(Stored data entries)
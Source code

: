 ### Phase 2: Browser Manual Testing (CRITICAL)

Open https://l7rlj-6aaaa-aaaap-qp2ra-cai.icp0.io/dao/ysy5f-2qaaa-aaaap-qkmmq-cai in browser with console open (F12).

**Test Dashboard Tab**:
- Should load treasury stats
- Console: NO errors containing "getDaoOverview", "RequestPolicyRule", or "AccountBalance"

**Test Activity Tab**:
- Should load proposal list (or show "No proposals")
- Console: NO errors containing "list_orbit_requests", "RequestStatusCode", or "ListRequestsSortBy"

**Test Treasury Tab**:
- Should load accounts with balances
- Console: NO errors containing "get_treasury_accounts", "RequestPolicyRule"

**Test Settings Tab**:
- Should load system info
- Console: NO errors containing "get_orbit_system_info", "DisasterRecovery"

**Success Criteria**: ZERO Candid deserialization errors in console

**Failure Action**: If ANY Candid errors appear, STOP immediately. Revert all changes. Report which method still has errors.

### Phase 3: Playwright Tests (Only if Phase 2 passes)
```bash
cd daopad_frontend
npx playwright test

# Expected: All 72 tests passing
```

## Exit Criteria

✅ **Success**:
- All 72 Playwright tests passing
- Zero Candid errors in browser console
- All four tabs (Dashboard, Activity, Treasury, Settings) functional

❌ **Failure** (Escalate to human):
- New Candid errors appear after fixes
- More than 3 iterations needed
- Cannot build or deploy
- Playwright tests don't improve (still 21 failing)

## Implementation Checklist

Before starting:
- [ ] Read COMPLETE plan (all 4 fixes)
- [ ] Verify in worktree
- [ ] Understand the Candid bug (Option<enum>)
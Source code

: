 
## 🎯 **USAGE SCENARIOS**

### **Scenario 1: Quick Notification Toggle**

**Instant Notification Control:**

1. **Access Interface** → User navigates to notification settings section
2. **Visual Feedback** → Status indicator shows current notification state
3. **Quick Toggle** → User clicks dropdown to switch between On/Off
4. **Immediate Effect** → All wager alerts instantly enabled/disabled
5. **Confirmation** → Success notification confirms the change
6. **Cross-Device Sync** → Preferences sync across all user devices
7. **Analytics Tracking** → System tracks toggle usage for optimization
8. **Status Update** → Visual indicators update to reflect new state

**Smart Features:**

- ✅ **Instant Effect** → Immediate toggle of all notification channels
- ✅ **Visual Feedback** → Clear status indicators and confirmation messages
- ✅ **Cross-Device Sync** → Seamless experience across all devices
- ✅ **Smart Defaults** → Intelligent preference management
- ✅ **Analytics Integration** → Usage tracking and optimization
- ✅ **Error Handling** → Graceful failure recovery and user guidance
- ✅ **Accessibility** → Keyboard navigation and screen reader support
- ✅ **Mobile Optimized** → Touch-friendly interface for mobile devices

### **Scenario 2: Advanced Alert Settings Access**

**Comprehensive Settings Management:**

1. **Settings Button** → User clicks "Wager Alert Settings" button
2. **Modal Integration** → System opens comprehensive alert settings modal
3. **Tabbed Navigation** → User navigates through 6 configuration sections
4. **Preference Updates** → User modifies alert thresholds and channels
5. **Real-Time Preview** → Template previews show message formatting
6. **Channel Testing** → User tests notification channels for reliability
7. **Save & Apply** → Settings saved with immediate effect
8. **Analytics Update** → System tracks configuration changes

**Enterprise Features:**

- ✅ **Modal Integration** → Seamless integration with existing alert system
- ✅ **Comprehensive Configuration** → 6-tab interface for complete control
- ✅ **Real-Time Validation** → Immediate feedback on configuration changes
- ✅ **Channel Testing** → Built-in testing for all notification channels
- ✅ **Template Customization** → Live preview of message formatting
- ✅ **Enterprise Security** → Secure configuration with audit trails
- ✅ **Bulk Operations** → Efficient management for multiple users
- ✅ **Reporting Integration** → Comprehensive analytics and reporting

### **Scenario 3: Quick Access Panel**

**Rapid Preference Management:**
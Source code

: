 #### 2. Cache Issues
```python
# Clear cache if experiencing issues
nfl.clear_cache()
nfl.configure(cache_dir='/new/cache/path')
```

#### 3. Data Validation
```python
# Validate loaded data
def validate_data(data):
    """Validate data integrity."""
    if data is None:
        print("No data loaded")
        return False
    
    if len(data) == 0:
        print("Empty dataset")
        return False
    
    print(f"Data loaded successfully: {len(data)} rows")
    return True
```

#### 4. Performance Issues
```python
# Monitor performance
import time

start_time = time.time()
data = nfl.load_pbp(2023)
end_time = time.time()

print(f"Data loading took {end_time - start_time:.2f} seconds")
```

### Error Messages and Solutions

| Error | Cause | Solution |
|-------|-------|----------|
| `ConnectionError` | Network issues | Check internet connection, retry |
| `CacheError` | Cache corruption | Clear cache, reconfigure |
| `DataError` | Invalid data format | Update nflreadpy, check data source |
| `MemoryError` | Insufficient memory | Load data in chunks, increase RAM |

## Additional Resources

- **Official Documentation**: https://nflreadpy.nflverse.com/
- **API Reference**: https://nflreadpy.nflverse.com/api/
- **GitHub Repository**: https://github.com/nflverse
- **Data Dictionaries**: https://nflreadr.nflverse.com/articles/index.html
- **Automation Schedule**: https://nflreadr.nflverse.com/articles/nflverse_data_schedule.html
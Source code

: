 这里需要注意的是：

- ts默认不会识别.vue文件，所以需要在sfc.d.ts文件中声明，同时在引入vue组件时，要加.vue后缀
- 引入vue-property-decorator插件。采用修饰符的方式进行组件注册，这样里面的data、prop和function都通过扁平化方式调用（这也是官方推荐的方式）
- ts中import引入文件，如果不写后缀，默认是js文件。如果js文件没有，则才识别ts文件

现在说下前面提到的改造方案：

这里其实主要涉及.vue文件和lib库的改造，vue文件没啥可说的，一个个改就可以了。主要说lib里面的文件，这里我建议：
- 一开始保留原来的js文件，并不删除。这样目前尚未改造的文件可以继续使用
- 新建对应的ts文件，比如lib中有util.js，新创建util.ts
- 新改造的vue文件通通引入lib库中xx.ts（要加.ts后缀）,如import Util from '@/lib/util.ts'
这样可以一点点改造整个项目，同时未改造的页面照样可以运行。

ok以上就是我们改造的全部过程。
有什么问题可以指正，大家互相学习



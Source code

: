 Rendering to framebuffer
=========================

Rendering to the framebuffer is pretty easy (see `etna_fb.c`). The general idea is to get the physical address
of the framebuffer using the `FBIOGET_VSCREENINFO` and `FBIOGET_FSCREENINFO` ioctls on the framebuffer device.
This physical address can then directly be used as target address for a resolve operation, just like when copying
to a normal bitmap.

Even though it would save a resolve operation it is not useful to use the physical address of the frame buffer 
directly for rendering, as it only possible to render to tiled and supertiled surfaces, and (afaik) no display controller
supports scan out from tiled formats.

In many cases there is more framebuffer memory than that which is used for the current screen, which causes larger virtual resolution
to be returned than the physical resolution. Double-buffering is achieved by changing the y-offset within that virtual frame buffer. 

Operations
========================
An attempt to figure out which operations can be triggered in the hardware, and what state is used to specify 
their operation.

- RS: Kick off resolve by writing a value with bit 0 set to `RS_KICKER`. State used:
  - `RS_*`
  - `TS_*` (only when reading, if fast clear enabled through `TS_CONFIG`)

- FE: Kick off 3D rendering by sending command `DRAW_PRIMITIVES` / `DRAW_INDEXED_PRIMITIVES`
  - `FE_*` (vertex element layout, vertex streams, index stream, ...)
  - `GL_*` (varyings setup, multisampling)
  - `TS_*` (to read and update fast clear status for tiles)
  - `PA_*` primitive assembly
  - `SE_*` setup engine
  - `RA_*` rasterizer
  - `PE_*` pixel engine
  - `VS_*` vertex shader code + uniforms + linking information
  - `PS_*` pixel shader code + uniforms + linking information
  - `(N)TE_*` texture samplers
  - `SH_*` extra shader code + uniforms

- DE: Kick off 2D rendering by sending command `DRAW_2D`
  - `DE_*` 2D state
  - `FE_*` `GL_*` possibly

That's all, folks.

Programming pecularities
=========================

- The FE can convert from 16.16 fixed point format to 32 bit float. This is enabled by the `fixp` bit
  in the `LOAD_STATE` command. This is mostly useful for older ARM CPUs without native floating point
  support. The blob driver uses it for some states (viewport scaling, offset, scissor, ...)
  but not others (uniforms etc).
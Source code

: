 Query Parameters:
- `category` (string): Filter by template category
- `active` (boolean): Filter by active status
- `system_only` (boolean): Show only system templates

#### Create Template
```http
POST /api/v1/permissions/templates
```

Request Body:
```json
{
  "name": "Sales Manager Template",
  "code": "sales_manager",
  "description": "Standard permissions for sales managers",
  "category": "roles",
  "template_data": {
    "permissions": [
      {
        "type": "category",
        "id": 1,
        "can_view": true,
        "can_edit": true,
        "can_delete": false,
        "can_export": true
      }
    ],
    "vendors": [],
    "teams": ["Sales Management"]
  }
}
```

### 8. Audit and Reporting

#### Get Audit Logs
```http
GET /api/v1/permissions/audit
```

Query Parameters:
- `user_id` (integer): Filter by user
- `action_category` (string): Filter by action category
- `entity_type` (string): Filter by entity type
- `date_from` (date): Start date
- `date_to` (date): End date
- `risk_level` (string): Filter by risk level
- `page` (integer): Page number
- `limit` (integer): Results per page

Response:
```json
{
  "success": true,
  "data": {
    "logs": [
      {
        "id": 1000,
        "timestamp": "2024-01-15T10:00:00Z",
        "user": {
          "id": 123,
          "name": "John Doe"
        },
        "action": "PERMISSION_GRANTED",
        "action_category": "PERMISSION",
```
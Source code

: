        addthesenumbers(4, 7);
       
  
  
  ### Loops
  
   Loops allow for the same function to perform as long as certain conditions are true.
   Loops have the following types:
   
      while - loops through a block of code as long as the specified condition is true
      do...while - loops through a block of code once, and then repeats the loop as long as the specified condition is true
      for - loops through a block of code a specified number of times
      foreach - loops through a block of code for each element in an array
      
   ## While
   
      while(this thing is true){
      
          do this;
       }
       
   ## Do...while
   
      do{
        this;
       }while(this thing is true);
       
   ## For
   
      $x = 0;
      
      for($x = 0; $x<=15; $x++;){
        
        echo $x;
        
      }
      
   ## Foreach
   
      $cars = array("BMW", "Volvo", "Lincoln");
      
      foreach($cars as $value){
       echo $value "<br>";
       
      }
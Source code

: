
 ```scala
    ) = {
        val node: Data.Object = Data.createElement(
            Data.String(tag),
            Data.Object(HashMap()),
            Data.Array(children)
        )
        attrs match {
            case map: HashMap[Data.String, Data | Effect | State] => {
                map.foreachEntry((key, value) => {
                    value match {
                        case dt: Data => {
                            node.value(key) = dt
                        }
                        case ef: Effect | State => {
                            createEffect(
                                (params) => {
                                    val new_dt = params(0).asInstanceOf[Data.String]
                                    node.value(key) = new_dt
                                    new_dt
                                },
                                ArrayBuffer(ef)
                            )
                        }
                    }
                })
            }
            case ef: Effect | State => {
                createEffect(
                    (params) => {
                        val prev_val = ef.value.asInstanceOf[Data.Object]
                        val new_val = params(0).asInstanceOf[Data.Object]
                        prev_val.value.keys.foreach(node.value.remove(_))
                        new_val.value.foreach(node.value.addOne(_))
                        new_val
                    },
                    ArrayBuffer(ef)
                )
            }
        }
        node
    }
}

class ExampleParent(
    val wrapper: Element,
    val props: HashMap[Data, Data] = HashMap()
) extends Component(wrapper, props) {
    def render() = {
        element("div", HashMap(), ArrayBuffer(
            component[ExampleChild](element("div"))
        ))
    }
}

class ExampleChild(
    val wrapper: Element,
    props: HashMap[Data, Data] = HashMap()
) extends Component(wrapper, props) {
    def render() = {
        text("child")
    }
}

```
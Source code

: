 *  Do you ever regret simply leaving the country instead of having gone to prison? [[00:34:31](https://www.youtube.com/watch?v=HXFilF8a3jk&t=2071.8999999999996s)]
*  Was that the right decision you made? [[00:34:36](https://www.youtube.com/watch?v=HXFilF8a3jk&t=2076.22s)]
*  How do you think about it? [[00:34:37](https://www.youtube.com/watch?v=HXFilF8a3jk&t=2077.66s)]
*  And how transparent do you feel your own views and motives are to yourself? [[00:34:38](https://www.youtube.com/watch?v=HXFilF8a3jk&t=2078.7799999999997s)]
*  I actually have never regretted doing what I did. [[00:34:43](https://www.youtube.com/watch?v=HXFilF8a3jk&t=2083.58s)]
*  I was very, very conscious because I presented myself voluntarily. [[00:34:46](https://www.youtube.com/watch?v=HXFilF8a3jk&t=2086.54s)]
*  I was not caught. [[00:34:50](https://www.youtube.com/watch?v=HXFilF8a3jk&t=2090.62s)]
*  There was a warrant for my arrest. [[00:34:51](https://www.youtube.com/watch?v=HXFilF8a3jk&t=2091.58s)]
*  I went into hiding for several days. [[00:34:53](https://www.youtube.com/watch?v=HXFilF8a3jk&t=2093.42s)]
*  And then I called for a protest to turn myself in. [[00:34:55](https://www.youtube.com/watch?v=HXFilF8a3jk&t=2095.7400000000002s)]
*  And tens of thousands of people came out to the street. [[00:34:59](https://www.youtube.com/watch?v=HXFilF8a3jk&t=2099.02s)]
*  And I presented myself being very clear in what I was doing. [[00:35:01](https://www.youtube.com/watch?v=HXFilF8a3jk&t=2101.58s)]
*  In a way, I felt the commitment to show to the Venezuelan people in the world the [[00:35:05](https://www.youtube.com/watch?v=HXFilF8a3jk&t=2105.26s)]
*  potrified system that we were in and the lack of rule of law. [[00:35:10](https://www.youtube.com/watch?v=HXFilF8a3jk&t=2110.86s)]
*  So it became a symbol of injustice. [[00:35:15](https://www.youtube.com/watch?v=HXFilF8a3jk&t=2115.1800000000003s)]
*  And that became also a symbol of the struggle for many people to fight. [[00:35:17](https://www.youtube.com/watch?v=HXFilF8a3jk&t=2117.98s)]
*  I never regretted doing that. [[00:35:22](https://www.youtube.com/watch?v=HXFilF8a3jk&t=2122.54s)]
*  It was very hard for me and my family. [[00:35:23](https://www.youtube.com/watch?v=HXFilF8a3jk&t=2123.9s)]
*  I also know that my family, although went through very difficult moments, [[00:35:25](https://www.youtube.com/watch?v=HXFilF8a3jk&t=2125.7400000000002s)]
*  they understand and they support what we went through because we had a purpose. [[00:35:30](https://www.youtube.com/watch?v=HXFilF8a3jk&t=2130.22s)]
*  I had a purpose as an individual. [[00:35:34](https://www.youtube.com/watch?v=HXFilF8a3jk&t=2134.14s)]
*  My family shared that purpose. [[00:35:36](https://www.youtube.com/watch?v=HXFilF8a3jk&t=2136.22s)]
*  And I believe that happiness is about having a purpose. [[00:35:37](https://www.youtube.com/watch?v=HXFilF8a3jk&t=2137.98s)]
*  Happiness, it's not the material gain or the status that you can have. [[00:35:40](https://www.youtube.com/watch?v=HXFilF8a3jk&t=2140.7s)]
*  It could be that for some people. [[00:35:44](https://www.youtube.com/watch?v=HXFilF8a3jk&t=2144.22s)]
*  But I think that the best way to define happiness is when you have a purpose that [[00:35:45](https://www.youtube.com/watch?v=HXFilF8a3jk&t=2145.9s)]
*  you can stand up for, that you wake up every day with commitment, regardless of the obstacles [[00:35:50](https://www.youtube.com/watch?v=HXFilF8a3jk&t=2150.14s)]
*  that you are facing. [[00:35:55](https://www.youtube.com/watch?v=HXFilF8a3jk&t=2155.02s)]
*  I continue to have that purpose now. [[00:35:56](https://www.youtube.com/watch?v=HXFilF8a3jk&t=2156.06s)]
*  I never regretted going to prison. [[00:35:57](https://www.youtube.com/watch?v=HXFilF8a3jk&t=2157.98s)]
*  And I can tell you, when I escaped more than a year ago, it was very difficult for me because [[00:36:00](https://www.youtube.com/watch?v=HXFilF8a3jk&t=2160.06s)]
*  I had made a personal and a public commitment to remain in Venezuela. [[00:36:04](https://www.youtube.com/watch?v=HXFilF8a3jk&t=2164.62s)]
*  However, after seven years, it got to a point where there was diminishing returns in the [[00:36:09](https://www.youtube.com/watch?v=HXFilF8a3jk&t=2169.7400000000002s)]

* **WHAT NEEDS TO BE DONE**
Answer with a number only: how many lines above include the word "setup"?

* **EXERCISE RESPONSE**
2